:: Available data

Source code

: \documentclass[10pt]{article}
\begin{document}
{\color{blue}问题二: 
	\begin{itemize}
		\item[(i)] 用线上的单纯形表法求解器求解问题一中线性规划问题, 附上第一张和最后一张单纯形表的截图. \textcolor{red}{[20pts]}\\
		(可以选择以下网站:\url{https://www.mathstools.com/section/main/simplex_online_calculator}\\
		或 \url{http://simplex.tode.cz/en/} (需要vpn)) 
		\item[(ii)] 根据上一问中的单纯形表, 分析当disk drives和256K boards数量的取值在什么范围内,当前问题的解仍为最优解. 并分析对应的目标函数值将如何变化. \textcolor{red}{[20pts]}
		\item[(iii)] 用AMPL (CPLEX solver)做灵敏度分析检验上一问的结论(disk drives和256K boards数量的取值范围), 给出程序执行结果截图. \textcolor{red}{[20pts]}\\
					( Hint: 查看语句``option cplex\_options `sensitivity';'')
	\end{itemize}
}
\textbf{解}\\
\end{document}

::::
:: Available data

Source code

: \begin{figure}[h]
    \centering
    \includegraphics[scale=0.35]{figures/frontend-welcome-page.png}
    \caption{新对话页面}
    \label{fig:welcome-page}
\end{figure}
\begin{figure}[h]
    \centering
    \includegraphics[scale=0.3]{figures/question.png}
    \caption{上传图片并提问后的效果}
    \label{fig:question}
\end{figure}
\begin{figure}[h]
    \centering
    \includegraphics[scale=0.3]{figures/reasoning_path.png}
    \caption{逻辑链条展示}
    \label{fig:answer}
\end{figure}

::::
:: Available data

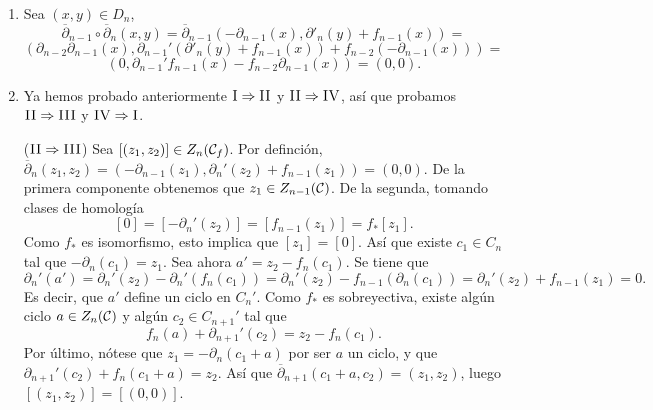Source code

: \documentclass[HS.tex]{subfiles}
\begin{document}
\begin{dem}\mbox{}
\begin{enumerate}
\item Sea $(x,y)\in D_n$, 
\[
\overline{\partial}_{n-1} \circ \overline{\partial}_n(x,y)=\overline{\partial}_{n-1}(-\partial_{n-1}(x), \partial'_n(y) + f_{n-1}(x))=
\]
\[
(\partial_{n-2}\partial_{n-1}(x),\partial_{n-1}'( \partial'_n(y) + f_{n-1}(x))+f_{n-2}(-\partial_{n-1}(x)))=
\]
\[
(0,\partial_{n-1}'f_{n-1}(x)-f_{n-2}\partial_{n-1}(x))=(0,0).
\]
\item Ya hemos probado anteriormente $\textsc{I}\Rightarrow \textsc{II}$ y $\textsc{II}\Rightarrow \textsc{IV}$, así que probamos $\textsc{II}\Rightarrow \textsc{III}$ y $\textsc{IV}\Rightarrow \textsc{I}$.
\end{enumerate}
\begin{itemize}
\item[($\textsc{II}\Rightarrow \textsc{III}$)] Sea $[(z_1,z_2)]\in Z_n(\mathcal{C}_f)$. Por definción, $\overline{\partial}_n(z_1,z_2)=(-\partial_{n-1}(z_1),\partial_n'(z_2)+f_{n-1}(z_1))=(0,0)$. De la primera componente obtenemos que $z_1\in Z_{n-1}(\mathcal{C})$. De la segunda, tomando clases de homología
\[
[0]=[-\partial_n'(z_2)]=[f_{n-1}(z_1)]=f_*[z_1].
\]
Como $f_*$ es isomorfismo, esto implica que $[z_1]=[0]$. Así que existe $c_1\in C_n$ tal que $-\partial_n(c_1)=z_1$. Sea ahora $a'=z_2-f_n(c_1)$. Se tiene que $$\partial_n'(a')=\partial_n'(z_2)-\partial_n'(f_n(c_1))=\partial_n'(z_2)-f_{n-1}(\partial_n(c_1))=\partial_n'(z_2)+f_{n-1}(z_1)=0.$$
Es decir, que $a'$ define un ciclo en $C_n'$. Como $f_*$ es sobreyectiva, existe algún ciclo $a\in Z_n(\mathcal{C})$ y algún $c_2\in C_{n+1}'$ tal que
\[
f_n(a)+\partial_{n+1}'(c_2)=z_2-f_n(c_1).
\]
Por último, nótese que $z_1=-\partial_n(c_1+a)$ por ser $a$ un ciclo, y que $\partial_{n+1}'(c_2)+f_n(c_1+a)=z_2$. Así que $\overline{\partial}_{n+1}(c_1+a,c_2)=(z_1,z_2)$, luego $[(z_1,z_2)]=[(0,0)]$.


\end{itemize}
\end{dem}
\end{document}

::::

● **Work task**:
Which lines of the data above contain "includegraphics"? Copy each one.

● **Reply to the task**:
    \includegraphics[scale=0.35]{figures/frontend-welcome-page.png}
    \includegraphics[scale=0.3]{figures/question.png}
    \includegraphics[scale=0.3]{figures/reasoning_path.png}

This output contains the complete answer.